Solution Notes: This was by far the most challenging problem on the bronze contest. To solve it, we first label each of the two spots by using the recursive "flood fill" function label() that spreads out and sets every character in the spot to 1 (for the first spot) or 2 (for the second spot). This recursive function is first called when we see an 'X', after which it labels the spot containing that 'X' with 1s; it then continues scanning until it finds another 'X', after which it is called to label the spot containing that 'X' with 2s. Each time label() is called, it marks a single character and then recursively tries to visit the neighbors of that character, stopping any time we land on a character that isn't 'X'. One concern with this approach is sometimes that if the input grid is large enough, then we may run out of stack space if the label() function recurses too deeply. Fortunately, the grid here is small enough that this is not a concern (if you want to be particularly careful about this issue, you can explicitly allocate and manage the stack of recursive locations to visit, although this is a bit more code).
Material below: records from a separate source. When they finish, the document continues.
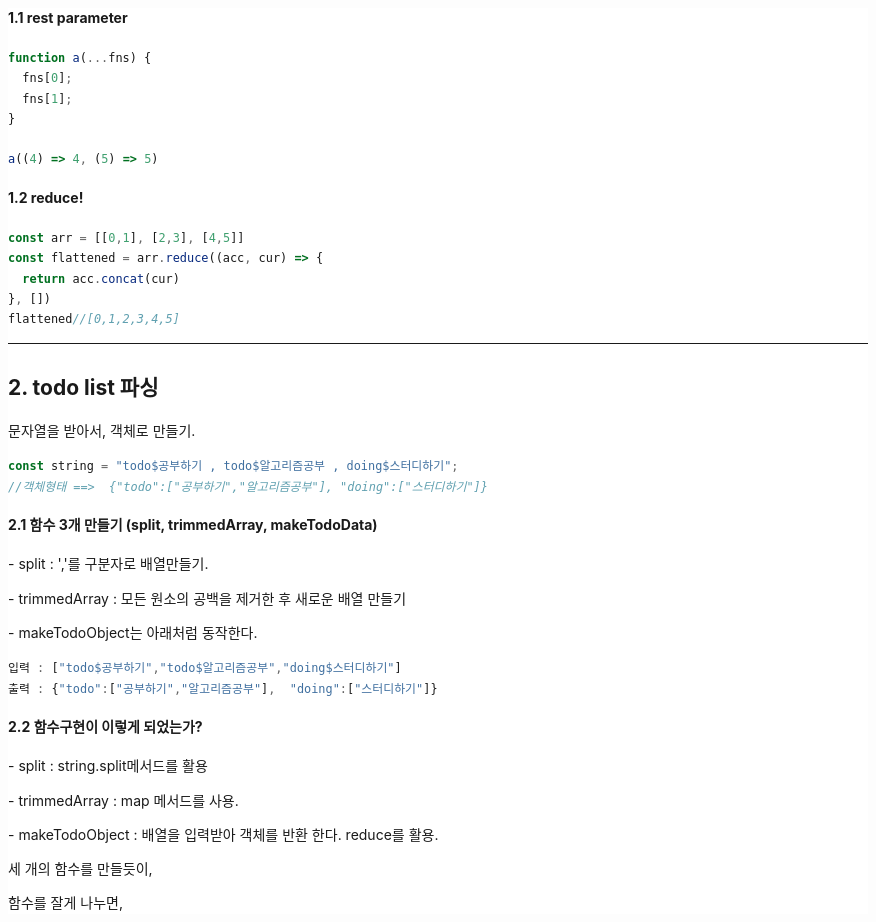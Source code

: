 #### 1.1 rest parameter

```javascript
function a(...fns) {
  fns[0];
  fns[1];
}

a((4) => 4, (5) => 5)
```



#### 1.2 reduce!

```javascript
const arr = [[0,1], [2,3], [4,5]]
const flattened = arr.reduce((acc, cur) => {
  return acc.concat(cur)
}, [])
flattened//[0,1,2,3,4,5]
```

---

## 2. todo list 파싱

문자열을 받아서,  객체로 만들기.

```javascript 
const string = "todo$공부하기 , todo$알고리즘공부 , doing$스터디하기";
//객체형태 ==>  {"todo":["공부하기","알고리즘공부"], "doing":["스터디하기"]}
```

#### 2.1 함수 3개 만들기 (split, trimmedArray, makeTodoData)

\- split : ','를 구분자로 배열만들기.

\- trimmedArray : 모든 원소의 공백을 제거한 후 새로운 배열 만들기

\- makeTodoObject는 아래처럼 동작한다.

```javascript
입력 : ["todo$공부하기","todo$알고리즘공부","doing$스터디하기"]
출력 : {"todo":["공부하기","알고리즘공부"],  "doing":["스터디하기"]}
```

#### 2.2 함수구현이 이렇게 되었는가?

\- split : string.split메서드를 활용

\- trimmedArray : map 메서드를 사용.

\- makeTodoObject : 배열을 입력받아 객체를 반환 한다. reduce를 활용.

세 개의 함수를 만들듯이, 

함수를 잘게 나누면, 
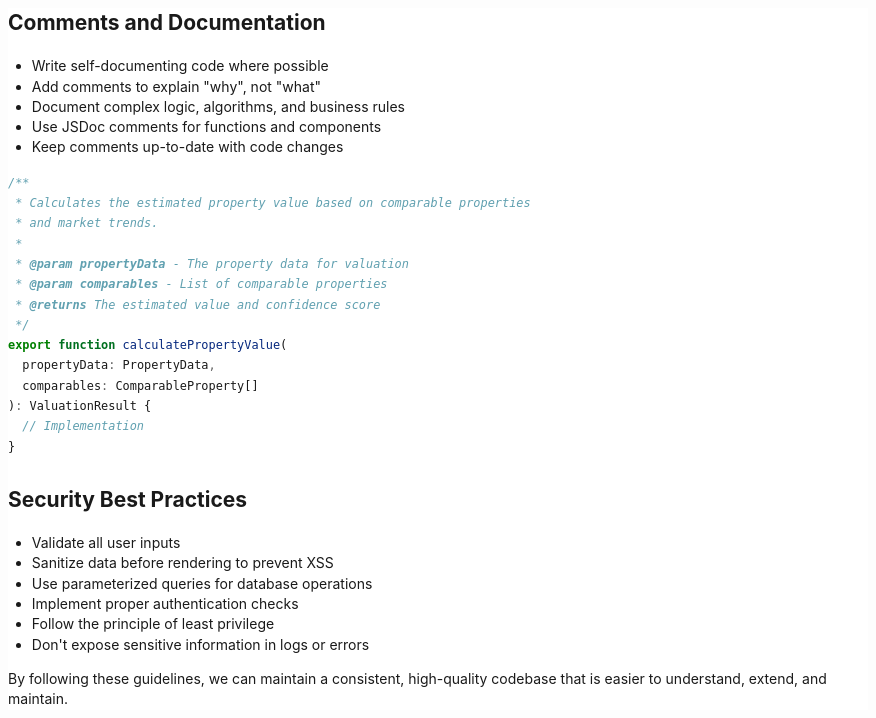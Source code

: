 ## Comments and Documentation

- Write self-documenting code where possible
- Add comments to explain "why", not "what"
- Document complex logic, algorithms, and business rules
- Use JSDoc comments for functions and components
- Keep comments up-to-date with code changes

```typescript
/**
 * Calculates the estimated property value based on comparable properties
 * and market trends.
 * 
 * @param propertyData - The property data for valuation
 * @param comparables - List of comparable properties
 * @returns The estimated value and confidence score
 */
export function calculatePropertyValue(
  propertyData: PropertyData,
  comparables: ComparableProperty[]
): ValuationResult {
  // Implementation
}
```

## Security Best Practices

- Validate all user inputs
- Sanitize data before rendering to prevent XSS
- Use parameterized queries for database operations
- Implement proper authentication checks
- Follow the principle of least privilege
- Don't expose sensitive information in logs or errors

By following these guidelines, we can maintain a consistent, high-quality codebase that is easier to understand, extend, and maintain. 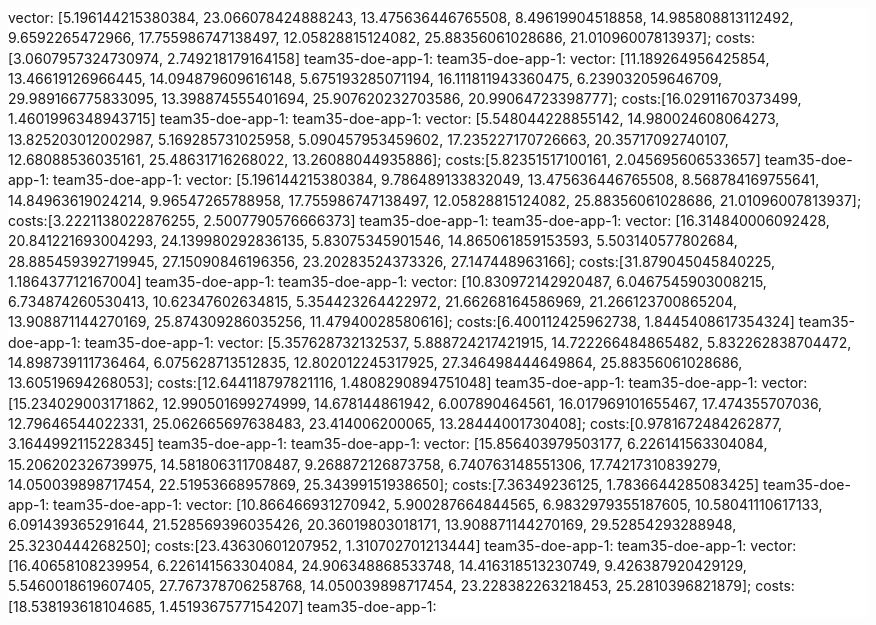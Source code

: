 vector: [5.196144215380384, 23.066078424888243, 13.475636446765508, 8.49619904518858, 14.985808813112492, 9.6592265472966, 17.755986747138497, 12.05828815124082, 25.88356061028686, 21.01096007813937];
costs:[3.0607957324730974, 2.749218179164158]
team35-doe-app-1:
team35-doe-app-1:
vector: [11.189264956425854, 13.46619126966445, 14.094879609616148, 5.675193285071194, 16.111811943360475, 6.239032059646709, 29.989166775833095, 13.398874555401694, 25.907620232703586, 20.99064723398777];
costs:[16.02911670373499, 1.4601996348943715]
team35-doe-app-1:
team35-doe-app-1:
vector: [5.548044228855142, 14.980024608064273, 13.825203012002987, 5.169285731025958, 5.090457953459602, 17.235227170726663, 20.35717092740107, 12.68088536035161, 25.48631716268022, 13.26088044935886];
costs:[5.82351517100161, 2.045695606533657]
team35-doe-app-1:
team35-doe-app-1:
vector: [5.196144215380384, 9.786489133832049, 13.475636446765508, 8.568784169755641, 14.84963619024214, 9.96547265788958, 17.755986747138497, 12.05828815124082, 25.88356061028686, 21.01096007813937];
costs:[3.2221138022876255, 2.5007790576666373]
team35-doe-app-1:
team35-doe-app-1:
vector: [16.314840006092428, 20.841221693004293, 24.139980292836135, 5.83075345901546, 14.865061859153593, 5.503140577802684, 28.885459392719945, 27.15090846196356, 23.20283524373326, 27.147448963166];
costs:[31.879045045840225, 1.186437712167004]
team35-doe-app-1:
team35-doe-app-1:
vector: [10.830972142920487, 6.0467545903008215, 6.734874260530413, 10.62347602634815, 5.354423264422972, 21.66268164586969, 21.266123700865204, 13.908871144270169, 25.874309286035256, 11.47940028580616];
costs:[6.400112425962738, 1.8445408617354324]
team35-doe-app-1:
team35-doe-app-1:
vector: [5.357628732132537, 5.888724217421915, 14.722266484865482, 5.832262838704472, 14.898739111736464, 6.075628713512835, 12.802012245317925, 27.346498444649864, 25.88356061028686, 13.60519694268053];
costs:[12.644118797821116, 1.4808290894751048]
team35-doe-app-1:
team35-doe-app-1:
vector: [15.234029003171862, 12.990501699274999, 14.678144861942, 6.007890464561, 16.017969101655467, 17.474355707036, 12.79646544022331, 25.062665697638483, 23.414006200065, 13.28444001730408];
costs:[0.9781672484262877, 3.1644992115228345]
team35-doe-app-1:
team35-doe-app-1:
vector: [15.856403979503177, 6.226141563304084, 15.206202326739975, 14.581806311708487, 9.268872126873758, 6.740763148551306, 17.74217310839279, 14.050039898717454, 22.51953668957869, 25.34399151938650];
costs:[7.36349236125, 1.7836644285083425]
team35-doe-app-1:
team35-doe-app-1:
vector: [10.866466931270942, 5.900287664844565, 6.9832979355187605, 10.58041110617133, 6.091439365291644, 21.528569396035426, 20.36019803018171, 13.908871144270169, 29.52854293288948, 25.3230444268250];
costs:[23.43630601207952, 1.310702701213444]
team35-doe-app-1:
team35-doe-app-1:
vector: [16.40658108239954, 6.226141563304084, 24.906348868533748, 14.416318513230749, 9.426387920429129, 5.5460018619607405, 27.767378706258768, 14.050039898717454, 23.228382263218453, 25.2810396821879];
costs:[18.538193618104685, 1.4519367577154207]
team35-doe-app-1: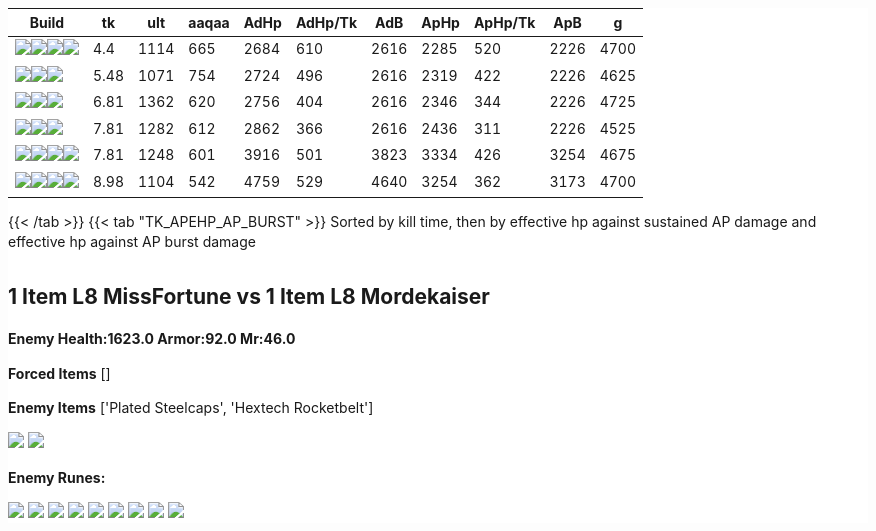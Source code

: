 



 Build |tk|ult|aaqaa|AdHp|AdHp/Tk|AdB|ApHp|ApHp/Tk|ApB|g
-|-|-|-|-|-|-|-|-|-|-
![](/item/6672.png)![](/item/1053.png)![](/item/1055.png)![](/item/1036.png)|4.4|1114|665|2684|610|2616|2285|520|2226|4700
![](/item/3153.png)![](/item/1055.png)![](/item/1037.png)|5.48|1071|754|2724|496|2616|2319|422|2226|4625
![](/item/3074.png)![](/item/1055.png)![](/item/1037.png)|6.81|1362|620|2756|404|2616|2346|344|2226|4725
![](/item/3072.png)![](/item/1055.png)![](/item/1037.png)|7.81|1282|612|2862|366|2616|2436|311|2226|4525
![](/item/6673.png)![](/item/1055.png)![](/item/1037.png)![](/item/1036.png)|7.81|1248|601|3916|501|3823|3334|426|3254|4675
![](/item/3026.png)![](/item/1053.png)![](/item/1055.png)![](/item/1036.png)|8.98|1104|542|4759|529|4640|3254|362|3173|4700
{{< /tab >}}
{{< tab "TK_APEHP_AP_BURST" >}}
Sorted by kill time, then by effective hp against sustained AP damage and effective hp against AP burst damage
## 1 Item L8 MissFortune vs 1 Item L8 Mordekaiser

**Enemy Health:1623.0 Armor:92.0 Mr:46.0**


**Forced Items** []








**Enemy Items** ['Plated Steelcaps', 'Hextech Rocketbelt']





![](/item/3047.png)
![](/item/3152.png)



**Enemy Runes:**





![](/Styles/Precision/Conqueror/Conqueror.png)
![](/Styles/Precision/Triumph.png)
![](/Styles/Precision/LegendTenacity/LegendTenacity.png)
![](/Styles/Sorcery/LastStand/LastStand.png)
![](/Styles/Resolve/Conditioning/Conditioning.png)
![](/Styles/Resolve/Revitalize/Revitalize.png)
![](/StatMods/StatModsAdaptiveForceIcon.png)
![](/StatMods/StatModsAdaptiveForceIcon.png)
![](/StatMods/StatModsArmorIcon.png)
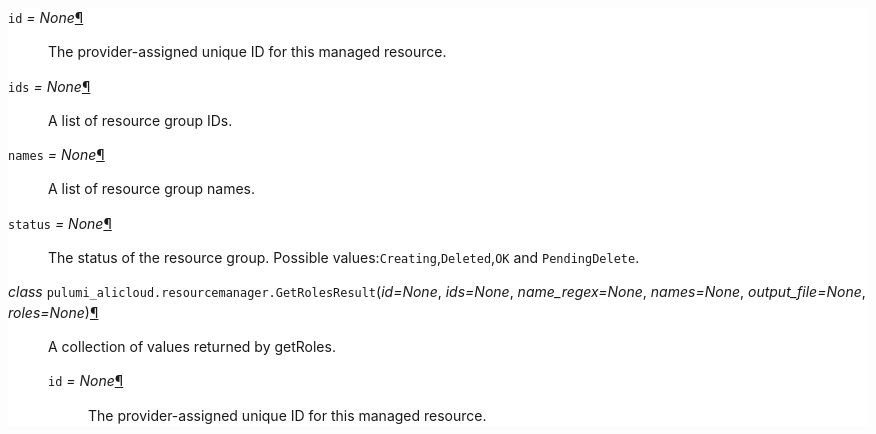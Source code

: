 <dl class="py attribute">
<dt id="pulumi_alicloud.resourcemanager.GetResourceGroupsResult.id">
<code class="sig-name descname">id</code><em class="property"> = None</em><a class="headerlink" href="#pulumi_alicloud.resourcemanager.GetResourceGroupsResult.id" title="Permalink to this definition">¶</a></dt>
<dd><p>The provider-assigned unique ID for this managed resource.</p>
</dd></dl>

<dl class="py attribute">
<dt id="pulumi_alicloud.resourcemanager.GetResourceGroupsResult.ids">
<code class="sig-name descname">ids</code><em class="property"> = None</em><a class="headerlink" href="#pulumi_alicloud.resourcemanager.GetResourceGroupsResult.ids" title="Permalink to this definition">¶</a></dt>
<dd><p>A list of resource group IDs.</p>
</dd></dl>

<dl class="py attribute">
<dt id="pulumi_alicloud.resourcemanager.GetResourceGroupsResult.names">
<code class="sig-name descname">names</code><em class="property"> = None</em><a class="headerlink" href="#pulumi_alicloud.resourcemanager.GetResourceGroupsResult.names" title="Permalink to this definition">¶</a></dt>
<dd><p>A list of resource group names.</p>
</dd></dl>

<dl class="py attribute">
<dt id="pulumi_alicloud.resourcemanager.GetResourceGroupsResult.status">
<code class="sig-name descname">status</code><em class="property"> = None</em><a class="headerlink" href="#pulumi_alicloud.resourcemanager.GetResourceGroupsResult.status" title="Permalink to this definition">¶</a></dt>
<dd><p>The status of the resource group. Possible values:<code class="docutils literal notranslate"><span class="pre">Creating</span></code>,<code class="docutils literal notranslate"><span class="pre">Deleted</span></code>,<code class="docutils literal notranslate"><span class="pre">OK</span></code> and <code class="docutils literal notranslate"><span class="pre">PendingDelete</span></code>.</p>
</dd></dl>

</dd></dl>

<dl class="py class">
<dt id="pulumi_alicloud.resourcemanager.GetRolesResult">
<em class="property">class </em><code class="sig-prename descclassname">pulumi_alicloud.resourcemanager.</code><code class="sig-name descname">GetRolesResult</code><span class="sig-paren">(</span><em class="sig-param"><span class="n">id</span><span class="o">=</span><span class="default_value">None</span></em>, <em class="sig-param"><span class="n">ids</span><span class="o">=</span><span class="default_value">None</span></em>, <em class="sig-param"><span class="n">name_regex</span><span class="o">=</span><span class="default_value">None</span></em>, <em class="sig-param"><span class="n">names</span><span class="o">=</span><span class="default_value">None</span></em>, <em class="sig-param"><span class="n">output_file</span><span class="o">=</span><span class="default_value">None</span></em>, <em class="sig-param"><span class="n">roles</span><span class="o">=</span><span class="default_value">None</span></em><span class="sig-paren">)</span><a class="headerlink" href="#pulumi_alicloud.resourcemanager.GetRolesResult" title="Permalink to this definition">¶</a></dt>
<dd><p>A collection of values returned by getRoles.</p>
<dl class="py attribute">
<dt id="pulumi_alicloud.resourcemanager.GetRolesResult.id">
<code class="sig-name descname">id</code><em class="property"> = None</em><a class="headerlink" href="#pulumi_alicloud.resourcemanager.GetRolesResult.id" title="Permalink to this definition">¶</a></dt>
<dd><p>The provider-assigned unique ID for this managed resource.</p>
</dd></dl>
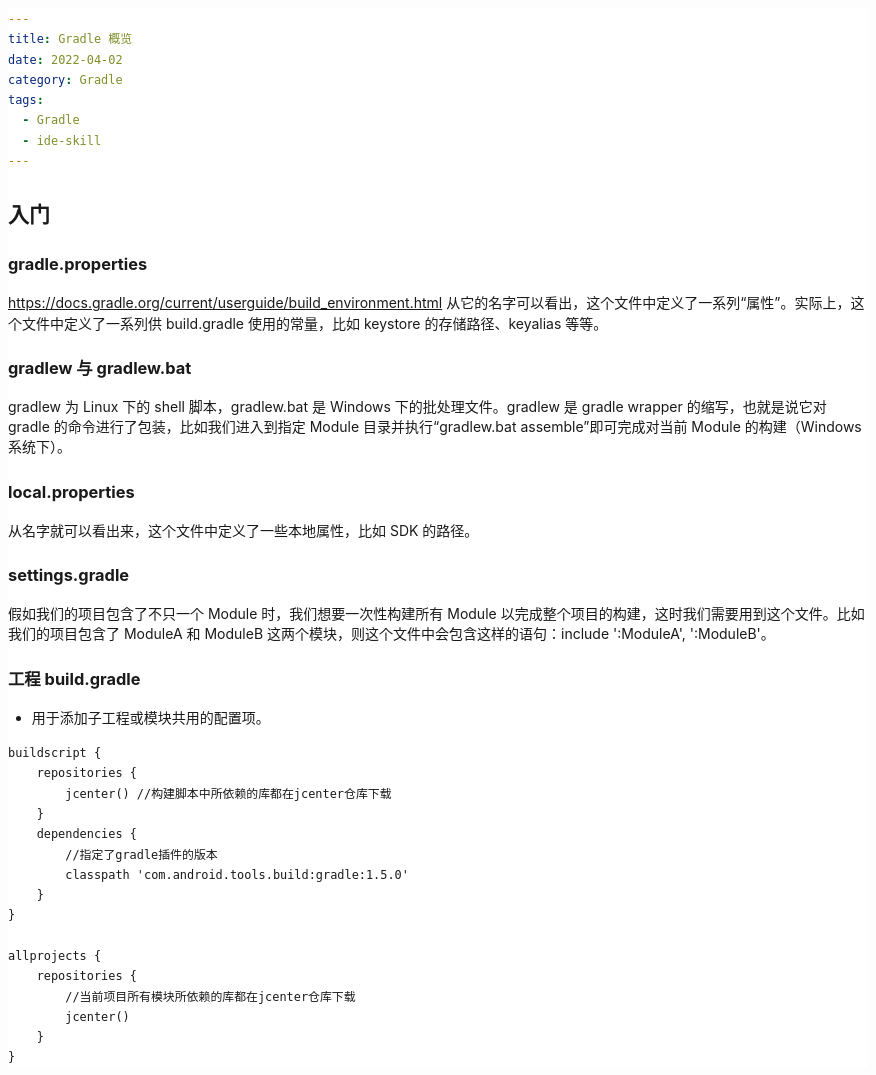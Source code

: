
 ```yaml
---
title: Gradle 概览
date: 2022-04-02
category: Gradle
tags:
  - Gradle
  - ide-skill
---
```




## 入门

### gradle.properties

https://docs.gradle.org/current/userguide/build_environment.html
从它的名字可以看出，这个文件中定义了一系列“属性”。实际上，这个文件中定义了一系列供 build.gradle 使用的常量，比如 keystore 的存储路径、keyalias 等等。

### gradlew 与 gradlew.bat

gradlew 为 Linux 下的 shell 脚本，gradlew.bat 是 Windows 下的批处理文件。gradlew 是 gradle wrapper 的缩写，也就是说它对 gradle 的命令进行了包装，比如我们进入到指定 Module 目录并执行“gradlew.bat assemble”即可完成对当前 Module 的构建（Windows 系统下）。

### local.properties

从名字就可以看出来，这个文件中定义了一些本地属性，比如 SDK 的路径。

### settings.gradle

假如我们的项目包含了不只一个 Module 时，我们想要一次性构建所有 Module 以完成整个项目的构建，这时我们需要用到这个文件。比如我们的项目包含了 ModuleA 和 ModuleB 这两个模块，则这个文件中会包含这样的语句：include ':ModuleA', ':ModuleB'。

### 工程 build.gradle

- 用于添加子工程或模块共用的配置项。

```
buildscript {
    repositories {
        jcenter() //构建脚本中所依赖的库都在jcenter仓库下载
    }
    dependencies {
        //指定了gradle插件的版本
        classpath 'com.android.tools.build:gradle:1.5.0'
    }
}

allprojects {
    repositories {
        //当前项目所有模块所依赖的库都在jcenter仓库下载
        jcenter()
    }
}
```
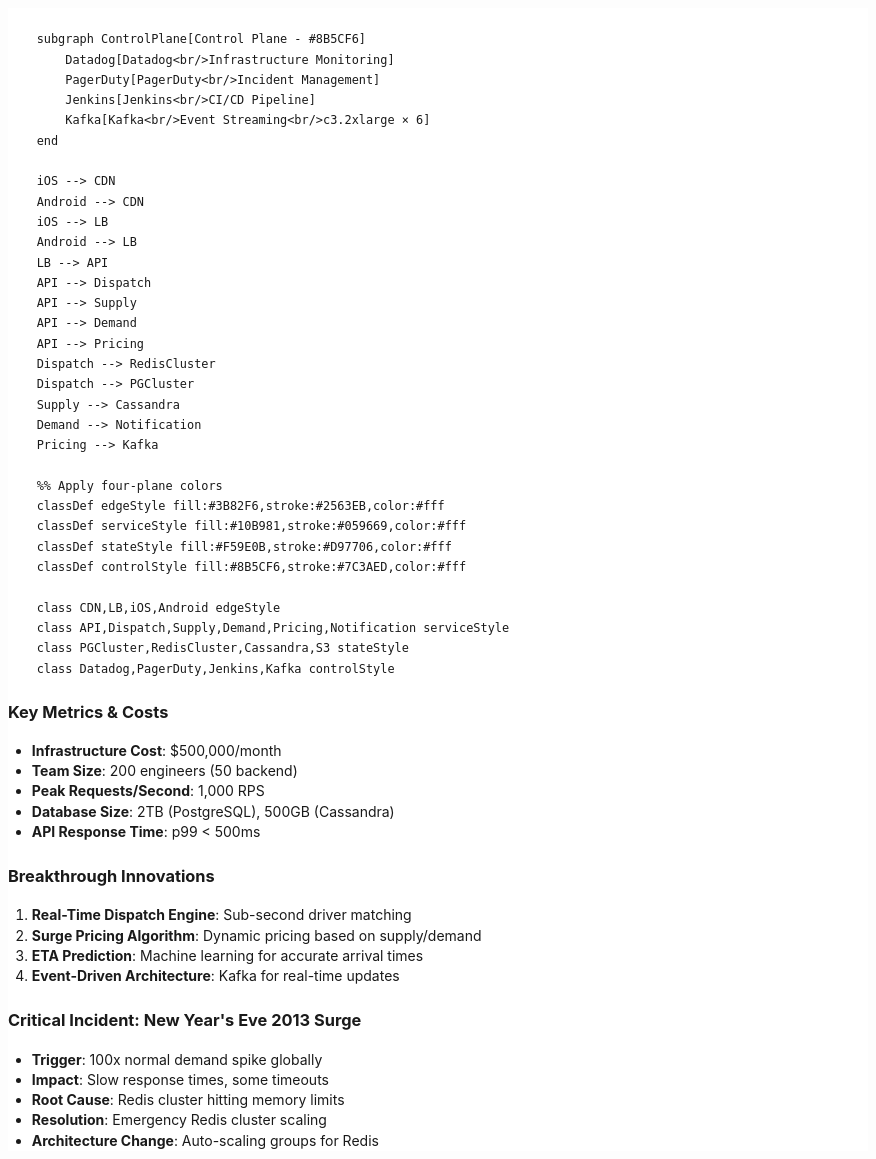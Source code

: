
 ```mermaid

    subgraph ControlPlane[Control Plane - #8B5CF6]
        Datadog[Datadog<br/>Infrastructure Monitoring]
        PagerDuty[PagerDuty<br/>Incident Management]
        Jenkins[Jenkins<br/>CI/CD Pipeline]
        Kafka[Kafka<br/>Event Streaming<br/>c3.2xlarge × 6]
    end

    iOS --> CDN
    Android --> CDN
    iOS --> LB
    Android --> LB
    LB --> API
    API --> Dispatch
    API --> Supply
    API --> Demand
    API --> Pricing
    Dispatch --> RedisCluster
    Dispatch --> PGCluster
    Supply --> Cassandra
    Demand --> Notification
    Pricing --> Kafka

    %% Apply four-plane colors
    classDef edgeStyle fill:#3B82F6,stroke:#2563EB,color:#fff
    classDef serviceStyle fill:#10B981,stroke:#059669,color:#fff
    classDef stateStyle fill:#F59E0B,stroke:#D97706,color:#fff
    classDef controlStyle fill:#8B5CF6,stroke:#7C3AED,color:#fff

    class CDN,LB,iOS,Android edgeStyle
    class API,Dispatch,Supply,Demand,Pricing,Notification serviceStyle
    class PGCluster,RedisCluster,Cassandra,S3 stateStyle
    class Datadog,PagerDuty,Jenkins,Kafka controlStyle
```

### Key Metrics & Costs
- **Infrastructure Cost**: $500,000/month
- **Team Size**: 200 engineers (50 backend)
- **Peak Requests/Second**: 1,000 RPS
- **Database Size**: 2TB (PostgreSQL), 500GB (Cassandra)
- **API Response Time**: p99 < 500ms

### Breakthrough Innovations
1. **Real-Time Dispatch Engine**: Sub-second driver matching
2. **Surge Pricing Algorithm**: Dynamic pricing based on supply/demand
3. **ETA Prediction**: Machine learning for accurate arrival times
4. **Event-Driven Architecture**: Kafka for real-time updates

### Critical Incident: New Year's Eve 2013 Surge
- **Trigger**: 100x normal demand spike globally
- **Impact**: Slow response times, some timeouts
- **Root Cause**: Redis cluster hitting memory limits
- **Resolution**: Emergency Redis cluster scaling
- **Architecture Change**: Auto-scaling groups for Redis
Once our spots are labeled, we want to find the '1' character and the '2' character that are closest together (i.e., the two characters that we need to join with a path to merge the two spots). Distance here is measured by taking the sum of absolute difference in coordinates - this is sometimes called "Manhattan" or "L1" distance. Since the grid is small enough, we can simply loop over all possible pairs of '1' characters and '2' characters and test the distance between each. If the grid was much larger, we would need to use slightly more sophisticated techniques, such as for example a breadth-first search (which is more of a silver-level technique) to quickly compute the shortest path distance from every character in the grid to a spot.

#include <stdio.h>
#define MAX_N 50
#define MAX_M 50

char G[MAX_N][MAX_M+1];
int N, M;

int label(int r, int c, char ch)
{
  if (G[r][c]!='X') return;
  G[r][c] = ch;
  if (r>0) label(r-1,c,ch);
  if (c>0) label(r,c-1,ch);
  if (r<N-1) label(r+1,c,ch);
  if (c<M-1) label(r,c+1,ch);
}

int abs(x)
{
  if (x>=0) return x;
  return -x;
}

int mindist(void)
{
  int r1, r2, c1, c2, min=MAX_N+MAX_M;
  
  for (r1=0; r1<N; r1++)
    for (c1=0; c1<M; c1++)
      if (G[r1][c1]=='1')
	for (r2=0; r2<N; r2++)
	  for (c2=0; c2<M; c2++)
	    if (G[r2][c2]=='2')
	      if (abs(r1-r2) + abs(c1-c2) < min)
		min = abs(r1-r2) + abs(c1-c2);
  return min - 1;
}

int main(void)
{
  int r, c;
  char ch='0';

  freopen ("pageant.in", "r", stdin);
  freopen ("pageant.out", "w", stdout);

  scanf ("%d %d", &N, &M);
  for (r=0; r<N; r++)
    scanf ("%s", &G[r]);

  for (r=0; r<N; r++)
    for (c=0; c<M; c++)
      if (G[r][c] == 'X') 
	label(r,c,++ch);
  
  printf ("%d\n", mindist());
  return 0;
}